La réunion, avancée par Le confidentiel et confirmé par L'Indépendantse déroulera discrètement à l'ambassade des États-Unis à Madrid, rue Serrano. Des sources proches de la réunion insistent auprès de ce journal sur le fait que le ministère espagnol des Affaires étrangères n'a pas été impliqué dans les préparatifs et que le choix du lieu a été une décision de Washington pour des raisons purement logistiques.
Toutefois, à l'ordre du jour du ministère espagnol des Affaires étrangères, José Manuel Albares, des rencontres pour ce samedi avec ses homologues mauritanien et algérien, respectivement Mohamed Salem Ould Merzouk et Ahmed Attaf, au siège du ministère, au Palais de Viana.
Outre les deux ministres, Massad Boulos, adjoint de Trump pour l'Afrique, et Michael Waltz, ambassadeur des États-Unis auprès de l'ONU, participent à la réunion ; et les ministres des Affaires étrangères du Maroc, Nasser Bourita, et de la République arabe sahraouie démocratique, Mohamed Yeslem Beissat ; et Staffan de Mistura, l'envoyé spécial du secrétaire général de l'ONU pour le Sahara occidental.
La résolution de l'ONU, point de départ
Celle de Madrid a lieu après une première réunion tenue à la mi-janvier aux États-Unis et au cours de laquelle des sources proches de la réunion ont indiqué que le Polisario continuait de défendre une proposition qui inclut la consultation de la population de ce qui fut la 53e province d'Espagne, occupée depuis 1975 par le Maroc. Les Sahraouis ont également offert des garanties aux colons marocains et à une future collaboration avec l'État marocain.

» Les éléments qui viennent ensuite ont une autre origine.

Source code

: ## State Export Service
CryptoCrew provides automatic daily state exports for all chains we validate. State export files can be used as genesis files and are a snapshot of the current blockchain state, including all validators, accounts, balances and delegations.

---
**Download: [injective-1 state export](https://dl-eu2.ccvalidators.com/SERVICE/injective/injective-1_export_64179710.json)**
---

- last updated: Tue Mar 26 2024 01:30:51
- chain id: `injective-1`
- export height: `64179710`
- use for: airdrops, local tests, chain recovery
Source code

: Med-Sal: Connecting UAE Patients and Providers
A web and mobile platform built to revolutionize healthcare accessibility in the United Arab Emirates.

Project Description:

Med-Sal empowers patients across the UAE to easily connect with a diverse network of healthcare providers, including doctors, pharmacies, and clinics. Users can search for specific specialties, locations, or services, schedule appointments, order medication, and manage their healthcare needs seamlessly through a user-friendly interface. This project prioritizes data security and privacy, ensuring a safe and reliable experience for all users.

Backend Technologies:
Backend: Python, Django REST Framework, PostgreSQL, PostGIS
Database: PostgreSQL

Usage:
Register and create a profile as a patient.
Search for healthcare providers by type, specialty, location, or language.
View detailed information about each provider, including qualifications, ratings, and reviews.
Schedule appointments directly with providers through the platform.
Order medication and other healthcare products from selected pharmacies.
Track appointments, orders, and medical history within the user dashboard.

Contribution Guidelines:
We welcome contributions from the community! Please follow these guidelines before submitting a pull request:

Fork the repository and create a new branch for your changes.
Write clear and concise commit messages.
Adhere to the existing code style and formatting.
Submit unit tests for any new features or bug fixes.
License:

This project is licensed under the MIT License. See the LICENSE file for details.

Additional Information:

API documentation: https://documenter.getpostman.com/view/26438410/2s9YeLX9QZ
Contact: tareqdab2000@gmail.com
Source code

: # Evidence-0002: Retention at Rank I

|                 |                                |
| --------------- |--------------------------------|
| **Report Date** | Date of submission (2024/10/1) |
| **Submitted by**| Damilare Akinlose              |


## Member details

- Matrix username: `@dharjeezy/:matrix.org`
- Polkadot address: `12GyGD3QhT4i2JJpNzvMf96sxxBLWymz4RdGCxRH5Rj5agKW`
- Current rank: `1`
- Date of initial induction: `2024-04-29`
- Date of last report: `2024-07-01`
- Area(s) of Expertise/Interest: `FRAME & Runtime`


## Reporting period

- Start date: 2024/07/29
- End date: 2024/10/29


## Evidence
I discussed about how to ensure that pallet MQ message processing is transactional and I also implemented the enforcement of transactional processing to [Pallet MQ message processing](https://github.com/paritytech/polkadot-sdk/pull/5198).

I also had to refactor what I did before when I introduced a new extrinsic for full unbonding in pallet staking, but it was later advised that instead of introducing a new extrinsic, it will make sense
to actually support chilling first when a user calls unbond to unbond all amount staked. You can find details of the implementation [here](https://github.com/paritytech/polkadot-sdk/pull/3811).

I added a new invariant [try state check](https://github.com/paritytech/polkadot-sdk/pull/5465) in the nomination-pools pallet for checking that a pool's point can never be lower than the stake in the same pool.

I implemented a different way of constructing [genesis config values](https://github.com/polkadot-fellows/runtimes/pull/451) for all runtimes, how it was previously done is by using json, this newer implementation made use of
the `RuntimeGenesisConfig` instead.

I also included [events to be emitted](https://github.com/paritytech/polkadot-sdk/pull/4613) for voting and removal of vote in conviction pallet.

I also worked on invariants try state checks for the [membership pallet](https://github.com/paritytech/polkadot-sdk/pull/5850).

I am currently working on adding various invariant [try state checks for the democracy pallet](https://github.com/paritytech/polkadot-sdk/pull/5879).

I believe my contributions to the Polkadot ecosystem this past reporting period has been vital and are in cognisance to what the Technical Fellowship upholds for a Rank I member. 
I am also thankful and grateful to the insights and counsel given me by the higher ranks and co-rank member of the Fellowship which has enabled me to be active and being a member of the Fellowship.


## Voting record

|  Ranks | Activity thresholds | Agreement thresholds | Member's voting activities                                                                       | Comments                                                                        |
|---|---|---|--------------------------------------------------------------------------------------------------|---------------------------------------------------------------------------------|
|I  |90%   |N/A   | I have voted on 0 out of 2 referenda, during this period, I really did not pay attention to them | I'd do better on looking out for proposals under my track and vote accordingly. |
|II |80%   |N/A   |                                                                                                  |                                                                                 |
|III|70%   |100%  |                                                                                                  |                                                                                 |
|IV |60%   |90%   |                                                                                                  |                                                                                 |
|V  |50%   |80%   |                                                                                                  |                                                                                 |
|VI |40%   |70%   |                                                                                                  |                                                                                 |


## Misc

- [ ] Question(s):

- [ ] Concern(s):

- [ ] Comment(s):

Washington insiste cependant sur le fait que les négociations sont encadrées par la résolution 2797 approuvée fin octobre par le Conseil de sécurité de l'ONU. Le document considère la proposition d'autonomie du Sahara comme une « base » mais pas comme la seule base tout en défendant « l'autodétermination du peuple du Sahara Occidental » ; exige « une solution politique finale et mutuellement acceptable » et appelle les parties à « présenter des idées pour soutenir une solution finale et mutuellement acceptable ».

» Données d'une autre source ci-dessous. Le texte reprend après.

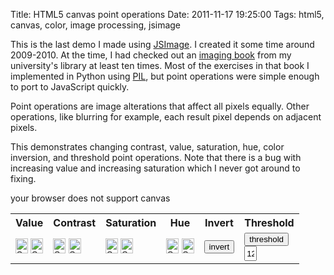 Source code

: Title: HTML5 canvas point operations
Date: 2011-11-17 19:25:00
Tags: html5, canvas, color, image processing, jsimage

This is the last demo I made using [JSImage](https://github.com/mwcz/jsimage).  I created it some time around 2009-2010.  At the time, I had checked out an [imaging book](http://www.amazon.com/Digital-Image-Processing-Algorithmic-Introduction/dp/1846283795) from my university's library at least ten times.  Most of the exercises in that book I implemented in Python using [PIL](http://www.pythonware.com/products/pil/), but point operations were simple enough to port to JavaScript quickly.

Point operations are image alterations that affect all pixels equally.  Other operations, like blurring for example, each result pixel depends on adjacent pixels.

This demonstrates changing contrast, value, saturation, hue, color inversion, and threshold point operations.  Note that there is a bug with increasing value and increasing saturation which I never got around to fixing.

<script type="text/javascript" src="/js/005/jquery.min.js"></script> 
<script type="text/javascript" src="/js/005/jsimage.js"></script> 
<script type="text/javascript" src="/js/005/colorspace.js"></script> 

<script type="text/javascript"> 
           
    var IJS_PointOps; // make IJS_PointOps public so I can play with it in firebug more easily
    $(document).ready( function() {

        IJS_PointOps = new JSImage( "IJS_PointOps", "/static/images/005/bee.jpg" );
    });

</script> 


<canvas id="IJS_PointOps">your browser does not support canvas</canvas> 

<style type="text/css">
#canvas-point-ops-tools-table input {
    width: 20px;
    height: 24px;
}
</style>
 
<table cellpadding="4" cellspacing="0" id="canvas-point-ops-tools-table"> 
<tr> 
    <th>Value</th> 
    <th>Contrast</th> 
    <th>Saturation</th> 
    <th>Hue</th> 
    <th>Invert</th> 
    <th>Threshold</th> 
</tr> 

<tr> 
    <td> 
        <!-- using onmousedown instead of onclick because it improves perceived performance.
             definitely an accessibility problem, though --> 
        <input type="image" src="/static/images/005/arrow_up.png" onmousedown="IJS_PointOps.value( IJS_PointOps.canvas, 10 )" /> 
        <input type="image" src="/static/images/005/arrow_down.png" onmousedown="IJS_PointOps.value( IJS_PointOps.canvas, -10 )" /> 
    </td> 
    <td> 
        <input type="image" src="/static/images/005/arrow_up.png" onmousedown="IJS_PointOps.contrast( IJS_PointOps.canvas, 1.1)" /> 
        <input type="image" src="/static/images/005/arrow_down.png" onmousedown="IJS_PointOps.contrast( IJS_PointOps.canvas, 0.9)" /> 
    </td> 
    <td> 
        <input type="image" src="/static/images/005/arrow_up.png" onmousedown="IJS_PointOps.saturation( IJS_PointOps.canvas, 25 )" /> 
        <input type="image" src="/static/images/005/arrow_down.png" onmousedown="IJS_PointOps.saturation( IJS_PointOps.canvas, -25 )" /> 
    </td> 
    <td> 
        <input type="image" src="/static/images/005/arrow_up.png" onmousedown="IJS_PointOps.hue( IJS_PointOps.canvas, 20)" /> 
        <input type="image" src="/static/images/005/arrow_down.png" onmousedown="IJS_PointOps.hue( IJS_PointOps.canvas, -20)" /> 
    </td> 
    <td> 
        <button type="button" onmousedown="IJS_PointOps.invert()">invert</button> 
    </td> 
    <td> 
        <button type="button" onmousedown="IJS_PointOps.threshold( IJS_PointOps.canvas, document.getElementById('t').value )">threshold</button> 
        <br /> 
        <input type="text" value="127" maxlength="3" size="3" id="t" /> 
    </td> 
</tr> 

</table>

« Exhorte les parties à entamer ces pourparlers sans conditions préalables, sur la base de la proposition d'autonomie du Maroc, en vue de parvenir à une solution politique définitive et mutuellement acceptable qui envisage l'autodétermination du peuple du Sahara occidental, reconnaît qu'une véritable autonomie pourrait être le résultat le plus réalisable et encourage les parties à présenter des idées pour soutenir une solution définitive mutuellement acceptable », indique la résolution, selon le document publié sur le site Internet de la Mission des Nations Unies pour la célébration du référendum au Sahara occidental.

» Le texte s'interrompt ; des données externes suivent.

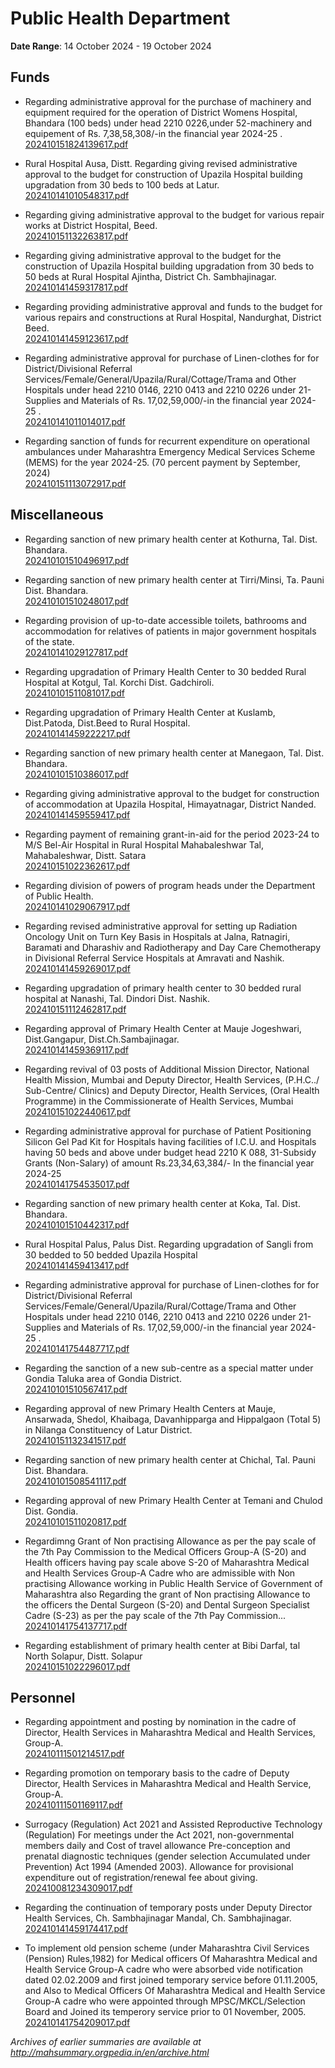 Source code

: # Public Health Department

**Date Range**: 14 October 2024 - 19 October 2024


## Funds
- Regarding administrative approval for the purchase of machinery and equipment required for the operation of District Womens Hospital, Bhandara (100 beds) under head 2210 0226,under 52-machinery and equipement of Rs. 7,38,58,308/-in the financial year 2024-25 .\
  [202410151824139617.pdf](https://gr.maharashtra.gov.in/Site/Upload/Government%20Resolutions/English/202410151824139617.pdf)

- Rural Hospital Ausa, Distt. Regarding giving revised administrative approval to the budget for construction of Upazila Hospital building upgradation from 30 beds to 100 beds at Latur.\
  [202410141010548317.pdf](https://gr.maharashtra.gov.in/Site/Upload/Government%20Resolutions/English/202410141010548317.pdf)

- Regarding giving administrative approval to the budget for various repair works at District Hospital, Beed.\
  [202410151132263817.pdf](https://gr.maharashtra.gov.in/Site/Upload/Government%20Resolutions/English/202410151132263817.pdf)

- Regarding giving administrative approval to the budget for the construction of Upazila Hospital building upgradation from 30 beds to 50 beds at Rural Hospital Ajintha, District Ch. Sambhajinagar.\
  [202410141459317817.pdf](https://gr.maharashtra.gov.in/Site/Upload/Government%20Resolutions/English/202410141459317817.pdf)

- Regarding providing administrative approval and funds to the budget for various repairs and constructions at Rural Hospital, Nandurghat, District Beed.\
  [202410141459123617.pdf](https://gr.maharashtra.gov.in/Site/Upload/Government%20Resolutions/English/202410141459123617.pdf)

- Regarding administrative approval for purchase of Linen-clothes for for District/Divisional Referral Services/Female/General/Upazila/Rural/Cottage/Trama and Other Hospitals under head 2210 0146, 2210 0413 and 2210 0226 under 21-Supplies and Materials of Rs. 17,02,59,000/-in the financial year 2024-25 .\
  [202410141011014017.pdf](https://gr.maharashtra.gov.in/Site/Upload/Government%20Resolutions/English/202410141011014017.pdf)

- Regarding sanction of funds for recurrent expenditure on operational ambulances under Maharashtra Emergency Medical Services Scheme (MEMS) for the year 2024-25. (70 percent payment by September, 2024)\
  [202410151113072917.pdf](https://gr.maharashtra.gov.in/Site/Upload/Government%20Resolutions/English/202410151113072917.pdf)

## Miscellaneous
- Regarding sanction of new primary health center at Kothurna, Tal. Dist. Bhandara.\
  [202410101510496917.pdf](https://gr.maharashtra.gov.in/Site/Upload/Government%20Resolutions/English/202410101510496917.pdf)

- Regarding sanction of new primary health center at Tirri/Minsi, Ta. Pauni Dist. Bhandara.\
  [202410101510248017.pdf](https://gr.maharashtra.gov.in/Site/Upload/Government%20Resolutions/English/202410101510248017.pdf)

- Regarding provision of up-to-date accessible toilets, bathrooms and accommodation for relatives of patients in major government hospitals of the state.\
  [202410141029127817.pdf](https://gr.maharashtra.gov.in/Site/Upload/Government%20Resolutions/English/202410141029127817.pdf.pdf)

- Regarding upgradation of Primary Health Center to 30 bedded Rural Hospital at Kotgul, Tal. Korchi Dist. Gadchiroli.\
  [202410101511081017.pdf](https://gr.maharashtra.gov.in/Site/Upload/Government%20Resolutions/English/202410101511081017.pdf)

- Regarding upgradation of Primary Health Center at Kuslamb, Dist.Patoda, Dist.Beed to Rural Hospital.\
  [202410141459222217.pdf](https://gr.maharashtra.gov.in/Site/Upload/Government%20Resolutions/English/202410141459222217.pdf)

- Regarding sanction of new primary health center at Manegaon, Tal. Dist. Bhandara.\
  [202410101510386017.pdf](https://gr.maharashtra.gov.in/Site/Upload/Government%20Resolutions/English/202410101510386017.pdf)

- Regarding giving administrative approval to the budget for construction of accommodation at Upazila Hospital, Himayatnagar, District Nanded.\
  [202410141459559417.pdf](https://gr.maharashtra.gov.in/Site/Upload/Government%20Resolutions/English/202410141459559417.pdf)

- Regarding payment of remaining grant-in-aid for the period 2023-24 to M/S Bel-Air Hospital in Rural Hospital  Mahabaleshwar Tal, Mahabaleshwar, Distt. Satara\
  [202410151022362617.pdf](https://gr.maharashtra.gov.in/Site/Upload/Government%20Resolutions/English/202410151022362617.pdf)

- Regarding division of powers of program heads under the Department of Public Health.\
  [202410141029067917.pdf](https://gr.maharashtra.gov.in/Site/Upload/Government%20Resolutions/English/202410141029067917.pdf)

- Regarding revised administrative approval for setting up Radiation Oncology Unit on Turn Key Basis in Hospitals at Jalna, Ratnagiri, Baramati and Dharashiv and Radiotherapy and Day Care Chemotherapy in Divisional Referral Service Hospitals at Amravati and Nashik.\
  [202410141459269017.pdf](https://gr.maharashtra.gov.in/Site/Upload/Government%20Resolutions/English/202410141459269017.pdf)

- Regarding upgradation of primary health center to 30 bedded rural hospital at Nanashi, Tal. Dindori Dist. Nashik.\
  [202410151112462817.pdf](https://gr.maharashtra.gov.in/Site/Upload/Government%20Resolutions/English/202410151112462817.pdf)

- Regarding approval of Primary Health Center at Mauje Jogeshwari, Dist.Gangapur, Dist.Ch.Sambajinagar.\
  [202410141459369117.pdf](https://gr.maharashtra.gov.in/Site/Upload/Government%20Resolutions/English/202410141459369117.pdf)

- Regarding revival of 03 posts of Additional Mission Director, National Health Mission, Mumbai and Deputy Director, Health Services, (P.H.C../ Sub-Centre/ Clinics) and Deputy Director, Health Services, (Oral Health Programme) in the Commissionerate of Health Services, Mumbai\
  [202410151022440617.pdf](https://gr.maharashtra.gov.in/Site/Upload/Government%20Resolutions/English/202410151022440617.pdf)

- Regarding administrative approval for purchase of Patient Positioning Silicon Gel Pad Kit for Hospitals having facilities of I.C.U. and Hospitals having 50 beds and above under budget head 2210 K 088, 31-Subsidy Grants (Non-Salary) of amount Rs.23,34,63,384/- In the financial year 2024-25\
  [202410141754535017.pdf](https://gr.maharashtra.gov.in/Site/Upload/Government%20Resolutions/English/202410141754535017.pdf)

- Regarding sanction of new primary health center at Koka, Tal. Dist. Bhandara.\
  [202410101510442317.pdf](https://gr.maharashtra.gov.in/Site/Upload/Government%20Resolutions/English/202410101510442317.pdf)

- Rural Hospital Palus, Palus Dist. Regarding upgradation of Sangli from 30 bedded to 50 bedded Upazila Hospital\
  [202410141459413417.pdf](https://gr.maharashtra.gov.in/Site/Upload/Government%20Resolutions/English/202410141459413417.pdf)

- Regarding administrative approval for purchase of Linen-clothes for for District/Divisional Referral Services/Female/General/Upazila/Rural/Cottage/Trama and Other Hospitals under head 2210 0146, 2210 0413 and 2210 0226 under 21-Supplies and Materials of Rs. 17,02,59,000/-in the financial year 2024-25 .\
  [202410141754487717.pdf](https://gr.maharashtra.gov.in/Site/Upload/Government%20Resolutions/English/202410141754487717.pdf)

- Regarding the sanction of a new sub-centre as a special matter under Gondia Taluka area of Gondia District.\
  [202410101510567417.pdf](https://gr.maharashtra.gov.in/Site/Upload/Government%20Resolutions/English/202410101510567417.pdf)

- Regarding approval of new Primary Health Centers at Mauje, Ansarwada, Shedol, Khaibaga, Davanhipparga and Hippalgaon (Total 5) in Nilanga Constituency of Latur District.\
  [202410151132341517.pdf](https://gr.maharashtra.gov.in/Site/Upload/Government%20Resolutions/English/202410151132341517.pdf)

- Regarding sanction of new primary health center at Chichal, Tal. Pauni Dist. Bhandara.\
  [202410101508541117.pdf](https://gr.maharashtra.gov.in/Site/Upload/Government%20Resolutions/English/202410101508541117.pdf)

- Regarding approval of new Primary Health Center at Temani and Chulod Dist. Gondia.\
  [202410101511020817.pdf](https://gr.maharashtra.gov.in/Site/Upload/Government%20Resolutions/English/202410101511020817.pdf)

- Regardimng Grant of Non practising Allowance as per the pay scale of the 7th Pay Commission to the Medical Officers Group-A (S-20) and Health officers having  pay scale above S-20  of Maharashtra Medical and Health Services Group-A Cadre who are admissible with Non practising Allowance working in Public Health Service of Government of Maharashtra also Regarding the grant of Non practising Allowance to the officers the Dental Surgeon (S-20) and Dental Surgeon Specialist Cadre (S-23) as per the pay scale of the 7th Pay Commission...\
  [202410141754137717.pdf](https://gr.maharashtra.gov.in/Site/Upload/Government%20Resolutions/English/202410141754137717.pdf)

- Regarding establishment of primary health center at Bibi Darfal, tal North Solapur, Distt. Solapur\
  [202410151022296017.pdf](https://gr.maharashtra.gov.in/Site/Upload/Government%20Resolutions/English/202410151022296017.pdf)

## Personnel
- Regarding appointment and posting by nomination in the cadre of Director, Health Services in Maharashtra Medical and Health Services, Group-A.\
  [202410111501214517.pdf](https://gr.maharashtra.gov.in/Site/Upload/Government%20Resolutions/English/202410111501214517.pdf)

- Regarding promotion on temporary basis to the cadre of Deputy Director, Health Services in Maharashtra Medical and Health Service, Group-A.\
  [202410111501169117.pdf](https://gr.maharashtra.gov.in/Site/Upload/Government%20Resolutions/English/202410111501169117.pdf)

- Surrogacy (Regulation) Act 2021 and Assisted Reproductive                   Technology (Regulation) For meetings under the Act 2021,                   non-governmental members daily and Cost of travel                   allowance Pre-conception and prenatal diagnostic                   techniques (gender selection Accumulated under Prevention)                   Act 1994 (Amended 2003). Allowance for provisional                   expenditure out of registration/renewal fee about giving.\
  [202410081234309017.pdf](https://gr.maharashtra.gov.in/Site/Upload/Government%20Resolutions/English/202410081234309017.pdf)

- Regarding the continuation of temporary posts under Deputy Director Health Services, Ch. Sambhajinagar Mandal, Ch. Sambhajinagar.\
  [202410141459174417.pdf](https://gr.maharashtra.gov.in/Site/Upload/Government%20Resolutions/English/202410141459174417.pdf)

- To implement old pension scheme (under Maharashtra Civil Services (Pension) Rules,1982) for Medical officers Of Maharashtra Medical and Health Service Group-A cadre  who were absorbed vide notification dated 02.02.2009 and first joined temporary service before 01.11.2005, and Also to Medical Officers Of Maharashtra Medical and Health Service Group-A cadre who were appointed through MPSC/MKCL/Selection Board and Joined its temperory service prior to 01 November, 2005.\
  [202410141754209017.pdf](https://gr.maharashtra.gov.in/Site/Upload/Government%20Resolutions/English/202410141754209017.pdf)


*Archives of earlier summaries are available at http://mahsummary.orgpedia.in/en/archive.html*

Le principal obstacle reste le concept même d'autonomie dans une monarchie centraliste et la proposition initiale, présentée en 2007 avec les conseils français, de seulement trois pages et qui jusqu'à présent n'avait pas été développée. En novembre, le régime alaouite a entamé des consultations pour le préparer. Comme détaillé Le confidentiella nouvelle offre marocaine, de 40 pages, a été préparée par trois conseillers royaux, Fouad Ali el Himma, Taieb Fassi Fihri et Omar Azziman, ancien ambassadeur du Maroc en Espagne. Il a également l'aval du chef des services secrets étrangers (DGED), Yassin Mansouri, des ministres des Affaires étrangères, Nasser Bourita, et des ministres de l'Intérieur, Abdelouafi Laftit.